Many other countries worldwide, like Canada, France and the USA, long ago had operated schemes to promote corporate R&D investment. In turn, this has increased innovation and wealth creation in the economy in those countries.
Because of Spirit AeroSystem's investments in research, technology and innovation, they were able to rapidly apply their manufacturing capabilities to meet the need of critical care ventilators of the United States during the COV- ID-19 pandemic.
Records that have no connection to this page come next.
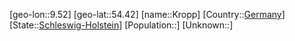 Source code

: ﻿---
location: [54.42,9.52]
type: City
tags:
- geo/City


SpocWebEntityId: 31663
isDeleted: false
confidential: public

---
[geo-lon::9.52]
[geo-lat::54.42]
[name::Kropp]
[Country::[Germany](geo/Continent/Europe/Germany.md)]
[State::[Schleswig-Holstein](geo/Continent/Europe/Germany/Schleswig-Holstein.md)]
[Population::]
[Unknown::]


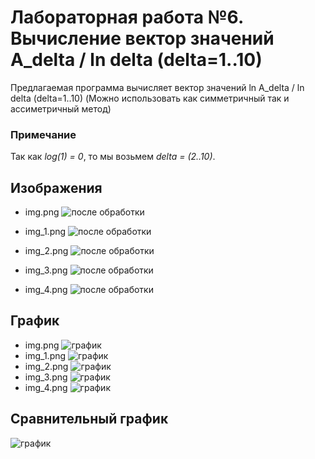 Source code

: # Лабораторная работа №6. Вычисление вектор значений A_delta / ln delta (delta=1..10)

Предлагаемая программа вычисляет вектор значений ln A_delta / ln delta (delta=1..10) (Можно использовать как
симметричный так и ассиметричный метод)

### Примечание

Так как _log(1) = 0_, то мы возьмем _delta = (2..10)_.

## Изображения

- img.png ![после обработки](https://github.com/KosteRico/fractal-analysis-labs/blob/main/images/img.png?raw=true)

- img_1.png ![после обработки](https://github.com/KosteRico/fractal-analysis-labs/blob/main/images/img_1.png?raw=true)

- img_2.png ![после обработки](https://github.com/KosteRico/fractal-analysis-labs/blob/main/images/img_2.png?raw=true)

- img_3.png ![после обработки](https://github.com/KosteRico/fractal-analysis-labs/blob/main/images/img_3.png?raw=true)

- img_4.png ![после обработки](https://github.com/KosteRico/fractal-analysis-labs/blob/main/images/img_4.png?raw=true)

## График

- img.png
  ![график](https://github.com/KosteRico/fractal-analysis-labs/blob/main/lab6/plot_img.png?raw=true)
- img_1.png
  ![график](https://github.com/KosteRico/fractal-analysis-labs/blob/main/lab6/plot_img_1.png?raw=true)
- img_2.png
  ![график](https://github.com/KosteRico/fractal-analysis-labs/blob/main/lab6/plot_img_2.png?raw=true)
- img_3.png
  ![график](https://github.com/KosteRico/fractal-analysis-labs/blob/main/lab6/plot_img_3.png?raw=true)
- img_4.png
  ![график](https://github.com/KosteRico/fractal-analysis-labs/blob/main/lab6/plot_img_4.png?raw=true)

## Сравнительный график

![график](https://github.com/KosteRico/fractal-analysis-labs/blob/main/lab6/plot.png?raw=true)
  
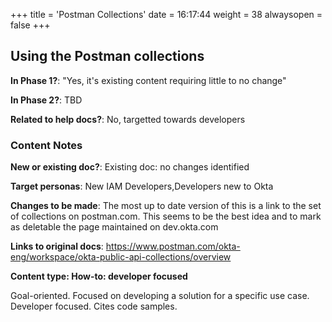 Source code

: +++
title = 'Postman Collections'
date = 16:17:44
weight = 38
alwaysopen = false
+++

## Using the Postman collections

**In Phase 1?**: "Yes, it's existing content requiring little to no change"

**In Phase 2?**: TBD

**Related to help docs?**: No, targetted towards developers



### Content Notes

**New or existing doc?**: Existing doc: no changes identified

**Target personas**: New IAM Developers,Developers new to Okta

**Changes to be made**: The most up to date version of this is a link to the set of collections on postman.com. This seems to be the best idea and to mark as deletable the  page maintained on dev.okta.com

**Links to original docs**: https://www.postman.com/okta-eng/workspace/okta-public-api-collections/overview

**Content type: How-to: developer focused**

Goal-oriented. Focused on developing a solution for a specific use case. Developer focused. Cites code samples.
In doing so, they also created hundreds of jobs.
In the United States, total R&D spending - both public and private - has been relatively stable over the past three decades, at roughly 2.5 per cent of GDP.
A research paper published in June 2020 on 'Hydropower Development and Economic Growth in Nepal' by the ADB South Asia Working Paper Series has demonstrated that expanding Nepal's hydropower generation by 20 per cent of the economic potential would result in an 87 per cent increase in real GDP by 2030. Further, the results show that hydropower expansion can be a hedge against the undesirable impact of oil prices on economic growth.
Tourism in Nepal is becoming the mainstay of the country's economy to enhancing real GDP. Tourism promotion through international marts across the globe through digital marketing seems beneficial in the current digital world.
However, Nepal Tourism Board initiated research work for an online marketing system only during the last fiscal year that ended in mid-July. About Rs 20 million was set aside for the purpose, but its outcome is yet to be known.
A detailed R&D analysis is necessary to encourage foreign direct investment inflow, intensify remittances, bring changes in the use of petroleum products, scale down production cost and do demand analysis of hydroelectricity and so on.
Rational R&D spending can lead to more resilient growth that can drive both profits and well-being for society and eventually for the country.
However, expenditure on R&D in developing countries like Nepal should be instructive and rational.
Without intervention and illustration from the government side, the private market cannot adequately carry out certain types of research.
Nepal will be in a position to promote innovative activity if the government is able to understand the importance of R&D and its role in nascent economic recovery. That said, in a time of fiscal stringency and tactical budgetary decisions, the government should carefully weigh competing priorities while allocating resources.
A version of this article appears in the print on July 20, 2022, of The Himalayan Times.